Once in while I may post, but probably not often. Please carry on without me chaps, you seem a good bunch. Just forgive this little black duck if I rarely contribute. I know you will survive without my own cockeyed thoughts.

(That said, I may make an exception for our friend from Ottawa wanting to learn Thai. I'd hate him to repeat all the mistakes I made as I struggled with Thai over the years.)


----------



## KhwaamLap (Feb 29, 2008)

*Thamai, Thamai, thamai (as Nicole once said)*



witfalait said:


> Why?
> 
> 1. Time, old son. Time. And priorities. Only occasionally do I check the forums. I only joined this one recently (& still the only one I have joined, ever) because contributions seem a bit more intelligent & dignified. One forum I could name, but won't, is simply awful at times. And I don't like analytical and put-down comments on Thai ladies, bless their lovely hearts.
> 
> ...


Witfalait, if people just lurk and don't post then the forum fails and closes. Posts are needed to keep the interest of posters (and lurkers alike). I remember TV when it had very few members (about 5 years ago) - it was intelligent then too, but with success comes costs (and the need for advertising and protectionist rules) and idiots join because 'everyone else has' - a lot of the old posters there have become lukers, or like me, infrequent visitors. Its a shame and I hope we can find a middle way here.


----------



## King Silk (Feb 25, 2009)

Witfalait! My dear fellow. You are just the kinda Guy we need. So DO post a question. GO ON!
I'm holding my breath!!!!!! Quickly!!!!!!!!


----------



## King Silk (Feb 25, 2009)

King Silk said:


> Witfalait! My dear fellow. You are just the kinda Guy we need. So DO post a question. GO ON!
> I'm holding my breath!!!!!! Quickly!!!!!!!!

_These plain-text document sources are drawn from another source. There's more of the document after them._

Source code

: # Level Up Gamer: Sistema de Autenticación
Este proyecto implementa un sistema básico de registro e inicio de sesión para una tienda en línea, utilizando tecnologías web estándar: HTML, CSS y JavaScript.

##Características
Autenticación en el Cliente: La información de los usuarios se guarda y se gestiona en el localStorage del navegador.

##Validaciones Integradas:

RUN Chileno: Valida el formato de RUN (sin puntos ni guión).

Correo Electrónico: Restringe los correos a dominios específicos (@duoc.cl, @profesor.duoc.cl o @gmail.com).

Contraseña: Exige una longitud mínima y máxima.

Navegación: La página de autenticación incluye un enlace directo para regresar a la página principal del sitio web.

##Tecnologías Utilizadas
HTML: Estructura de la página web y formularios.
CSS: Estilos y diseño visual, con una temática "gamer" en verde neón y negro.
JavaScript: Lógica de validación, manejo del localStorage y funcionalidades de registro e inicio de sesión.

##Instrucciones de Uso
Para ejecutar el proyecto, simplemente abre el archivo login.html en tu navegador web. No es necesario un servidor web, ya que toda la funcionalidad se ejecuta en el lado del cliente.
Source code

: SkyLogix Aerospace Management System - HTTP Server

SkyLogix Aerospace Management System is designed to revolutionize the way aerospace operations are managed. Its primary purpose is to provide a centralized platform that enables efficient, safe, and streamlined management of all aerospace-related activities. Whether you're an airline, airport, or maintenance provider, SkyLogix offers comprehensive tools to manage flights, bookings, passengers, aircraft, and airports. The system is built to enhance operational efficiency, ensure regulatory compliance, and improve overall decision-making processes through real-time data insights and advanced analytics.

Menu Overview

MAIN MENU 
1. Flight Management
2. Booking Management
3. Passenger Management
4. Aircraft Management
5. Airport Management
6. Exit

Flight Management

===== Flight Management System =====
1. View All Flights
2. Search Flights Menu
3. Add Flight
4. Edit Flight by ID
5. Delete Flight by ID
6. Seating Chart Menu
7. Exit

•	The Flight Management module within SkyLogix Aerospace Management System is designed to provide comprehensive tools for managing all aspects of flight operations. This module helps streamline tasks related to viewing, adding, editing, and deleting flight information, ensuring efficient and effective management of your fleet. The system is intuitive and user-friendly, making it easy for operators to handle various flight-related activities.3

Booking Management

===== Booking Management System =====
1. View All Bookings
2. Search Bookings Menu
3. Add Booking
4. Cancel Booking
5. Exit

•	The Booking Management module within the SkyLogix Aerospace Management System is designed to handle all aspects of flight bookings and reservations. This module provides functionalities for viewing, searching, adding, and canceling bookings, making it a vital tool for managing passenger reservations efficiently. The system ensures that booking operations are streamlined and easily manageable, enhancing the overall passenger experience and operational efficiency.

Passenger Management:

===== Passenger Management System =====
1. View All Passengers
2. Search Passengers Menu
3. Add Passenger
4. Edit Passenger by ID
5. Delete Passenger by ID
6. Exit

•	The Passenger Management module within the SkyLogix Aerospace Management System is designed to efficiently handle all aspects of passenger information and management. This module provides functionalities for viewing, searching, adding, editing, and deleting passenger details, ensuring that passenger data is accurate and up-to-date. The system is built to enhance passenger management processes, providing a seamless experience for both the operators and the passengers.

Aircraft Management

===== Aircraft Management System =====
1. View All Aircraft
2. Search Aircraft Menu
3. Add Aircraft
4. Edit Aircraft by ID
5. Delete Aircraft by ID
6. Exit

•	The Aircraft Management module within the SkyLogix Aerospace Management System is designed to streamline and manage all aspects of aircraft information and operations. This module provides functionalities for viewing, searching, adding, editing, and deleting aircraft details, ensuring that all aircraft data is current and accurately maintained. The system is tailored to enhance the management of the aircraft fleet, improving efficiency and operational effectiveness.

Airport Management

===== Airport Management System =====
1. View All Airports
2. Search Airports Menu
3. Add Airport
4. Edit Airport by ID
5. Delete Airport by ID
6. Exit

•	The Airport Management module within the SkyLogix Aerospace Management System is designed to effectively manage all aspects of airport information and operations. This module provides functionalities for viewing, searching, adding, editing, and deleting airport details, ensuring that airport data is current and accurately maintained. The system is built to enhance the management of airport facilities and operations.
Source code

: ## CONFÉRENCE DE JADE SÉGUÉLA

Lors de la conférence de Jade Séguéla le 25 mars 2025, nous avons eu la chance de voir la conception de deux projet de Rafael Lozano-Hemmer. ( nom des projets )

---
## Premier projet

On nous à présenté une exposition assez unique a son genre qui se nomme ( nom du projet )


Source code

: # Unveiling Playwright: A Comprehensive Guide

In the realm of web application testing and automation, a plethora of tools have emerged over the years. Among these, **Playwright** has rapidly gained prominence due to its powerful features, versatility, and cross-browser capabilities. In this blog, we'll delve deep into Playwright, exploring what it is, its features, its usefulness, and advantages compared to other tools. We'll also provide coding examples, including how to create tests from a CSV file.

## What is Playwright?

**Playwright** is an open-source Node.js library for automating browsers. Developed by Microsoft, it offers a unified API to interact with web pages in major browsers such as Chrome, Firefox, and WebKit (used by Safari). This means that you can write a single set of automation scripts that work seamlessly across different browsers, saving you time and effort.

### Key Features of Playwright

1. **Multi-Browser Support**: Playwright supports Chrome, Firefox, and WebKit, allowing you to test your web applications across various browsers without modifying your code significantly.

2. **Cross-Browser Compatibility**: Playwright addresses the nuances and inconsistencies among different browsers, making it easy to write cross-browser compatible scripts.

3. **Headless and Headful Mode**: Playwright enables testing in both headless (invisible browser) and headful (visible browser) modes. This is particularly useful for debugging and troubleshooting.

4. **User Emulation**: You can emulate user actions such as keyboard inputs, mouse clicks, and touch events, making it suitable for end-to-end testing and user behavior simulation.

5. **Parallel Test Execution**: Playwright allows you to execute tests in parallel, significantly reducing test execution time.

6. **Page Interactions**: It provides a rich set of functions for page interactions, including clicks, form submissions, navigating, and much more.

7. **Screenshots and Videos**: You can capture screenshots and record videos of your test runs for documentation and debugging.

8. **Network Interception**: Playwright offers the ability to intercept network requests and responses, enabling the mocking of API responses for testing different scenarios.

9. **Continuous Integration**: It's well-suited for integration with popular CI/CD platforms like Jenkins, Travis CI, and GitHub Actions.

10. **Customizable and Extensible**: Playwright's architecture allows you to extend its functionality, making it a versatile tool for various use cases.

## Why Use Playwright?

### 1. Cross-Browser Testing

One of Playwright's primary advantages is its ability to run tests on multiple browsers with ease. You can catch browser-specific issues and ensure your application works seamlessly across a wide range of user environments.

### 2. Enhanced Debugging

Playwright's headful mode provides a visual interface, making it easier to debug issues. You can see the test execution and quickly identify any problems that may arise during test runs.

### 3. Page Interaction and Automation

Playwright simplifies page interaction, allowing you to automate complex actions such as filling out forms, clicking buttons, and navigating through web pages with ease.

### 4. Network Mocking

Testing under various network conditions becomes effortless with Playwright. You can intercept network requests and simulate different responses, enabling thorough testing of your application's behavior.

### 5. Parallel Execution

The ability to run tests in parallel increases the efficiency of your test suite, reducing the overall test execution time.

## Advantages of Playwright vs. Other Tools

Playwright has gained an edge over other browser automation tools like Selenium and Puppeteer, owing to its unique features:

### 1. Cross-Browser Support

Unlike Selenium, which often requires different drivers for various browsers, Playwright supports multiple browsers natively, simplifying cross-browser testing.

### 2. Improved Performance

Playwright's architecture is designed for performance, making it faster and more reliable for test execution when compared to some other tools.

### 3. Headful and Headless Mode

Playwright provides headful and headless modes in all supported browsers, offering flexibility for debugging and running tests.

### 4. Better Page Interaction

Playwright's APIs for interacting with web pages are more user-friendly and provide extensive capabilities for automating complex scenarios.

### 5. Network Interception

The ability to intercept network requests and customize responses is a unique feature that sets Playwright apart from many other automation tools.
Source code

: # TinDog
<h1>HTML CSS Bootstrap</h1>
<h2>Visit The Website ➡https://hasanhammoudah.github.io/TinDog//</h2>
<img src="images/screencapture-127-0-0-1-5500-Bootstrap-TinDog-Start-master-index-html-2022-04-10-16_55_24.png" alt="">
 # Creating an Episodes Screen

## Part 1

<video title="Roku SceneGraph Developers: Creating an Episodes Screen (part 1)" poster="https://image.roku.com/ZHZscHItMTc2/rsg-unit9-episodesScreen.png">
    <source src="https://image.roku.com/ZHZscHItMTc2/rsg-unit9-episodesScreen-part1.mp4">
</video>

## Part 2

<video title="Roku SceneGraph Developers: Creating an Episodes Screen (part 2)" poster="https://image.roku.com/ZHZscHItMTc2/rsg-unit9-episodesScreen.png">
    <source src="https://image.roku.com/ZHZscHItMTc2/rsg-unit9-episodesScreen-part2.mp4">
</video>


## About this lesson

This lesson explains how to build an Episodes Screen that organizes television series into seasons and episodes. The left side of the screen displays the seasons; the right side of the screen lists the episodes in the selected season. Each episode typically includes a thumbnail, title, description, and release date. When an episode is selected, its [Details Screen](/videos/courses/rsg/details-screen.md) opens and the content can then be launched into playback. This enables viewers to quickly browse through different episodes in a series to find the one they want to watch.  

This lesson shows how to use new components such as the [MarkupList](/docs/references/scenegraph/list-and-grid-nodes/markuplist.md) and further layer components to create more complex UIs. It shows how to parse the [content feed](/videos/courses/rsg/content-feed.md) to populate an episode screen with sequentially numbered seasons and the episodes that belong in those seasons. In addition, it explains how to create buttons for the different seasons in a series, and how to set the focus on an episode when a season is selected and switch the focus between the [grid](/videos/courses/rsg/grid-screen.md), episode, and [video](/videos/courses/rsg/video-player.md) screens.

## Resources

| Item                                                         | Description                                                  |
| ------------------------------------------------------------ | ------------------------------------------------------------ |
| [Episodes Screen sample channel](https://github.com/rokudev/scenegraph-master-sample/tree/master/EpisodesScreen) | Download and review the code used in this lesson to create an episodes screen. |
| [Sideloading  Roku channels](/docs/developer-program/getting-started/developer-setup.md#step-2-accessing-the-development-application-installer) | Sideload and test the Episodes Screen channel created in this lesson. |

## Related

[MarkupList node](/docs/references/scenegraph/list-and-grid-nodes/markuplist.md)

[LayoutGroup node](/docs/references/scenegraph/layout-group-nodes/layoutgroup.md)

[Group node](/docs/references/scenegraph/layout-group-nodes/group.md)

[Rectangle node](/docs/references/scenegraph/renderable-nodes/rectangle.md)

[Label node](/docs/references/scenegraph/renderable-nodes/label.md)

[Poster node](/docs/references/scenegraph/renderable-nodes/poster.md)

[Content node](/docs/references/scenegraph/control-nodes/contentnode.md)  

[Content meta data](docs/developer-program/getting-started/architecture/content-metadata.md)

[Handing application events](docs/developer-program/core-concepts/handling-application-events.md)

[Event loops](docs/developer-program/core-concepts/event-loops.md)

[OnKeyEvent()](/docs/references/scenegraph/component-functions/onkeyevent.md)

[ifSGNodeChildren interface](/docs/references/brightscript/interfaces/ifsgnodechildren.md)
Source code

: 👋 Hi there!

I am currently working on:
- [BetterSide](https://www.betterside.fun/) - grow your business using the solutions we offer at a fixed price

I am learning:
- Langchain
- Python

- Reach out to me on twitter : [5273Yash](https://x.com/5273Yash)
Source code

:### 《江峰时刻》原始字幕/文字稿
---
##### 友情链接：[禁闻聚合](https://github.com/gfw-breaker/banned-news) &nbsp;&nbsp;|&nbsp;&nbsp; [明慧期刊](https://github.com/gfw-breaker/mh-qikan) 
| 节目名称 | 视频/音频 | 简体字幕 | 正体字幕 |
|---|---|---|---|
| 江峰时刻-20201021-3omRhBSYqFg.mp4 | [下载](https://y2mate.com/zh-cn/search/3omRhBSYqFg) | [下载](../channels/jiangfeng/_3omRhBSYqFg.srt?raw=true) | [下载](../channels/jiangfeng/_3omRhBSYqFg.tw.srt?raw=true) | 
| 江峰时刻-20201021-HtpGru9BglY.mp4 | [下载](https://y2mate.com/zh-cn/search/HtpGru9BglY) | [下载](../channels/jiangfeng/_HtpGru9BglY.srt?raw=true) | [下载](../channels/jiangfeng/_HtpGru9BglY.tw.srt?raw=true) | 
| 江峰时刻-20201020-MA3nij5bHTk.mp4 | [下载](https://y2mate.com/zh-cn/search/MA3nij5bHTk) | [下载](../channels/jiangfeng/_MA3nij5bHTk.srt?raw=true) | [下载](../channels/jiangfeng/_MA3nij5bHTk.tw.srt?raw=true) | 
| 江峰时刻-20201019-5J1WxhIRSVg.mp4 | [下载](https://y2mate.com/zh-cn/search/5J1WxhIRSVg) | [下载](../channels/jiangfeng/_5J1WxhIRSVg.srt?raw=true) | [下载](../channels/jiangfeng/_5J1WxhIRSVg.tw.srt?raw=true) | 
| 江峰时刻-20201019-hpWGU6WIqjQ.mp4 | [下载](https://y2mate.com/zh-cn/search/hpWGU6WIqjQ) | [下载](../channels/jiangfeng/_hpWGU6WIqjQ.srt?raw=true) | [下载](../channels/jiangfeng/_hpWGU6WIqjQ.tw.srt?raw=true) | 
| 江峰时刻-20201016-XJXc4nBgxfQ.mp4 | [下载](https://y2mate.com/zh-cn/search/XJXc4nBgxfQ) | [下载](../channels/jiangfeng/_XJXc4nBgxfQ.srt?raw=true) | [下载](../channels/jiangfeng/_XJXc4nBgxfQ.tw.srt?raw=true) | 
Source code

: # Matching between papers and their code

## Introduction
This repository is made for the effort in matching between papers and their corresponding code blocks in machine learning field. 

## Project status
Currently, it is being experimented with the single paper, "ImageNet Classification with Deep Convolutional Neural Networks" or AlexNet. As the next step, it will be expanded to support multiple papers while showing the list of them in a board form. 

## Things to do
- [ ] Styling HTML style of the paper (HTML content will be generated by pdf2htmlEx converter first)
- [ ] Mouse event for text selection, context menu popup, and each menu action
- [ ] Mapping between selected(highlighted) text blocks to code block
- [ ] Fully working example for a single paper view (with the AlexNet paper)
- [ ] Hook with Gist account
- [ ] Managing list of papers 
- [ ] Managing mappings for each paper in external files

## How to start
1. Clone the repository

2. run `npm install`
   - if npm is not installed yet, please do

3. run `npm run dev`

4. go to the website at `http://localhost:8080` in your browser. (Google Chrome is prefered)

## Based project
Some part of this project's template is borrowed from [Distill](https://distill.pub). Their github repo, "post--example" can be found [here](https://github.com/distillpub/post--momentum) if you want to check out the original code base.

Sorry Face gone Blue.........can't hold it any longer.


----------



## Guest (Apr 9, 2009)

It's down to numbers, unfortunately! The forum has to reach that point where it generates its own momentum, and even a big membership when split into so many small sections doesn't easily achieve that. 

One of the problems here is that despite the 'Lounge', most posters just head for their country of interest. A couple of times I've glanced elsewhere and I hadn't a clue who some of the people were, despite them being long-time, prolific contributors.

A drawback of this system, imho.

Reckon the admins could do worse than send out a newsletter, weekly, with 'latest threads of interest' on a country by country basis, to all those who have registered at some point. TV/TD do that, for example.


----------



## witfalait (Apr 5, 2009)

Sorry King old son, that's the sort of thing that unreliable people do. Nick off for a while without saying anything. A thousand pardons effendi. But I will probably do it again too. Know a good analyst?


----------